In my considered view, the protestor is the wife of the deceased and claims that two of the children were not catered from him the letter of introduction and even the affidavit in support of the petition. There is no doubt that the protestor had been separated from the deceased for long. It was upon the protestor to demonstrate that these children were born during the marriage with the deceased and that she left the marriage with them. The protestor should have produced some evidence as proof that the two, DW and E are children of the deceased. In her testimony, the protestor never attempted to prove that E and D are children of the deceased. The court has no idea when the protestor left the deceased’s home, the age of D and E or whether she ever reconciled with the deceased. I will find that the protestor has not proved on a balance of probability, that DW and E are children of the deceased. The two will therefore not be entitled to inherit from the deceased.

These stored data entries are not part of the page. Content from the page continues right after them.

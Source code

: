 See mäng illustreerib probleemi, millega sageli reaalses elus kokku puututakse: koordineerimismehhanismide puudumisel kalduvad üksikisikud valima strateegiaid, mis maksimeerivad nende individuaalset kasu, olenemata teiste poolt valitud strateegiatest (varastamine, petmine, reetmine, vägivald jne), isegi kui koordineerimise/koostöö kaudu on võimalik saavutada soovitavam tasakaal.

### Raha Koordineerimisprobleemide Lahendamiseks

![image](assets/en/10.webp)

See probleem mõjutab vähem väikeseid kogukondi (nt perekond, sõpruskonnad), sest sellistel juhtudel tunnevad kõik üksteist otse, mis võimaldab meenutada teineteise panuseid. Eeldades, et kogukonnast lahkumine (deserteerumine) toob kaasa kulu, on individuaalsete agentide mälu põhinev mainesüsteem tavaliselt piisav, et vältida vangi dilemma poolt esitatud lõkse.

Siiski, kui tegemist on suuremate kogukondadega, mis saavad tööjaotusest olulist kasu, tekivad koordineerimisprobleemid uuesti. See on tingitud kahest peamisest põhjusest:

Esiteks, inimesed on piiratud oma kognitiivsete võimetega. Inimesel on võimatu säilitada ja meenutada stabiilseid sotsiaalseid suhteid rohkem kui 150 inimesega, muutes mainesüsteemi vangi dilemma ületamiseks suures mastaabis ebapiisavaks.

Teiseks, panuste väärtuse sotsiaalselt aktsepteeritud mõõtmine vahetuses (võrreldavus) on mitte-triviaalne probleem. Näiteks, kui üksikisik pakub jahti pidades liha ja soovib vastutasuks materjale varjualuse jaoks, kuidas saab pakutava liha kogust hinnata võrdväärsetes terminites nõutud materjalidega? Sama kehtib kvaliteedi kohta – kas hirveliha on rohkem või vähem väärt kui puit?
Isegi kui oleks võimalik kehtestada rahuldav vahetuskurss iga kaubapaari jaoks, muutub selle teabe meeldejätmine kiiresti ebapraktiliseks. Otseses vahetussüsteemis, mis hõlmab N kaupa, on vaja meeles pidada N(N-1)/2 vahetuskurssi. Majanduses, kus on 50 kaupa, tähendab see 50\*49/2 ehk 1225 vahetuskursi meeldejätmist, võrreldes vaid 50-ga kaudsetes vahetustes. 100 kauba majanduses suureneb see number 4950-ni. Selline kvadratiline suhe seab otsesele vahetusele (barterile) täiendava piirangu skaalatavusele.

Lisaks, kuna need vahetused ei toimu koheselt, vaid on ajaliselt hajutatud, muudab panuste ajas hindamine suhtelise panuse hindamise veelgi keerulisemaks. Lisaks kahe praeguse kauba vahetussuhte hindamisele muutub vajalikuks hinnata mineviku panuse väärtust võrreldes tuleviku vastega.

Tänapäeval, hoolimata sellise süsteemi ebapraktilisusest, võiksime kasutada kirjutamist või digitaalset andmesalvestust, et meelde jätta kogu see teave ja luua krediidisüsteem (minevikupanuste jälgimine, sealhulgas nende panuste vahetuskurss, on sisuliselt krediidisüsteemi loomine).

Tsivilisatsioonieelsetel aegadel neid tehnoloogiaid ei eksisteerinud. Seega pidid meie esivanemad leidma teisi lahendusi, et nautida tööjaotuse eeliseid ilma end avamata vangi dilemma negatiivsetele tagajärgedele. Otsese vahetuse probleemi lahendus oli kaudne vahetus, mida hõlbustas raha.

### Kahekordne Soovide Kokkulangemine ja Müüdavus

How should the distribution be done? Section 40 of the Law of the Succession of Act provides on how an intestate will be distributed where the deceased was polygamous and was survived by the wives and children. The Section states:
1. Where an intestate has married more than once under any system of law permitting polygamy, his personal and household effects and the residue of the net intestate estate shall, in the first instance, be divided among the houses according to the number of children in each house, but also adding any wife surviving him as an additional unit to the number of children;
2. The distribution of the personal and household effects and the residue of the net intestate estate within each house shall then be in accordance with the rules set out in sections 35 to 38.”
I recognize the fact that the petitioners may have sold some of the land and it is only them who know what is remaining and available for distribution. It is, therefore, my decision that the parties do have some time to try to agree on distribution of the estate failing which the distribution will proceed in terms of Section 40 of the Law of Succession Act, that is, to be shared equally between the 16 named beneficiaries who include the protestor. Mention on 4/3/2019.
Dated, Signed and Delivered at NYAHURURU this 13th day of December, 2018.